### ASSIGNED TASK
Your task is to copy the listing exactly, with the pictures left out.

# # # # #

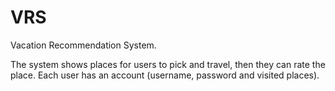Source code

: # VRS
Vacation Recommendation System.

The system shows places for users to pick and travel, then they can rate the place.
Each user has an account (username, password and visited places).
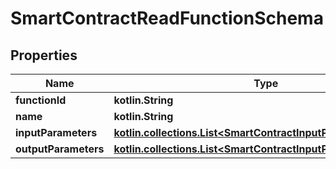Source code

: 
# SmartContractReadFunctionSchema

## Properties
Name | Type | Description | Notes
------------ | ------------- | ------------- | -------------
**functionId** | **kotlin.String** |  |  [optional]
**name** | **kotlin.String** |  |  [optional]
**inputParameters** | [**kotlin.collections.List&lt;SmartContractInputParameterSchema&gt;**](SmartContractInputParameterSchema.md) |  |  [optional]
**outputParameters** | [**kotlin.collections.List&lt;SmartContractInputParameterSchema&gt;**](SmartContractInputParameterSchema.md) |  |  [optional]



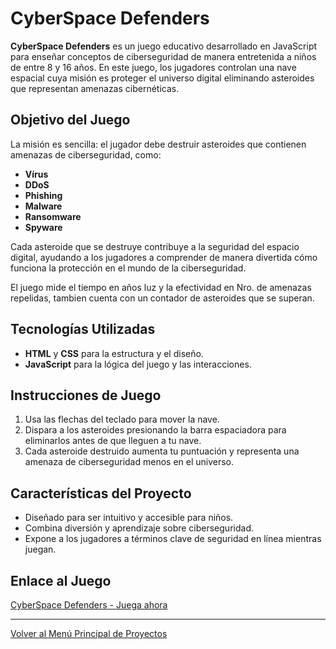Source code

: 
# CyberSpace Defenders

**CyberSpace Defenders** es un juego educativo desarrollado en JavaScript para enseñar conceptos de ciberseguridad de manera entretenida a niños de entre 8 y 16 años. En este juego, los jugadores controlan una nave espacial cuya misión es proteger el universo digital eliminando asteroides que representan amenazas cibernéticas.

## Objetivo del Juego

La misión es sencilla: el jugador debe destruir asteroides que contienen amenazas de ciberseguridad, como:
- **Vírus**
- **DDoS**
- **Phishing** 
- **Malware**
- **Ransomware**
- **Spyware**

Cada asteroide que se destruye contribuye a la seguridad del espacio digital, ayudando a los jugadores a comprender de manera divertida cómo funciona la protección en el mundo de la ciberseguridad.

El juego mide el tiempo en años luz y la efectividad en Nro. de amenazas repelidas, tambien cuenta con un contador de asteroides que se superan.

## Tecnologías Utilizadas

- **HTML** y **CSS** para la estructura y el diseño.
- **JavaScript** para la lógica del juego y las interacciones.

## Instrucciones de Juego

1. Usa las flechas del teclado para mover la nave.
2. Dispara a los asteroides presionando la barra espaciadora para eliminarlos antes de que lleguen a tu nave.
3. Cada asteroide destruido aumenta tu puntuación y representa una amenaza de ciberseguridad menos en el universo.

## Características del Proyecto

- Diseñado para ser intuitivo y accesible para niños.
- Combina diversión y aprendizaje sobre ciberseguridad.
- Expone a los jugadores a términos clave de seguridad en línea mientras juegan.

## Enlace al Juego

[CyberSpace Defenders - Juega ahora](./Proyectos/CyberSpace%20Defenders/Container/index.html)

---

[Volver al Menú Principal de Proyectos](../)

# # # # #

### EXERCISE RESPONSE
Source code

: # VRS
Vacation Recommendation System.

The system shows places for users to pick and travel, then they can rate the place.
Each user has an account (username, password and visited places).
Source code

: 
# SmartContractReadFunctionSchema

## Properties
Name | Type | Description | Notes
------------ | ------------- | ------------- | -------------
**functionId** | **kotlin.String** |  |  [optional]
**name** | **kotlin.String** |  |  [optional]
**inputParameters** | [**kotlin.collections.List&lt;SmartContractInputParameterSchema&gt;**](SmartContractInputParameterSchema.md) |  |  [optional]
**outputParameters** | [**kotlin.collections.List&lt;SmartContractInputParameterSchema&gt;**](SmartContractInputParameterSchema.md) |  |  [optional]



Source code

: 
# CyberSpace Defenders

**CyberSpace Defenders** es un juego educativo desarrollado en JavaScript para enseñar conceptos de ciberseguridad de manera entretenida a niños de entre 8 y 16 años. En este juego, los jugadores controlan una nave espacial cuya misión es proteger el universo digital eliminando asteroides que representan amenazas cibernéticas.

## Objetivo del Juego

La misión es sencilla: el jugador debe destruir asteroides que contienen amenazas de ciberseguridad, como:
- **Vírus**
- **DDoS**
- **Phishing** 
- **Malware**
- **Ransomware**
- **Spyware**

Cada asteroide que se destruye contribuye a la seguridad del espacio digital, ayudando a los jugadores a comprender de manera divertida cómo funciona la protección en el mundo de la ciberseguridad.

El juego mide el tiempo en años luz y la efectividad en Nro. de amenazas repelidas, tambien cuenta con un contador de asteroides que se superan.

## Tecnologías Utilizadas

- **HTML** y **CSS** para la estructura y el diseño.
- **JavaScript** para la lógica del juego y las interacciones.

## Instrucciones de Juego

1. Usa las flechas del teclado para mover la nave.
2. Dispara a los asteroides presionando la barra espaciadora para eliminarlos antes de que lleguen a tu nave.
3. Cada asteroide destruido aumenta tu puntuación y representa una amenaza de ciberseguridad menos en el universo.

## Características del Proyecto

- Diseñado para ser intuitivo y accesible para niños.
- Combina diversión y aprendizaje sobre ciberseguridad.
- Expone a los jugadores a términos clave de seguridad en línea mientras juegan.

## Enlace al Juego

[CyberSpace Defenders - Juega ahora](./Proyectos/CyberSpace%20Defenders/Container/index.html)

---

[Volver al Menú Principal de Proyectos](../)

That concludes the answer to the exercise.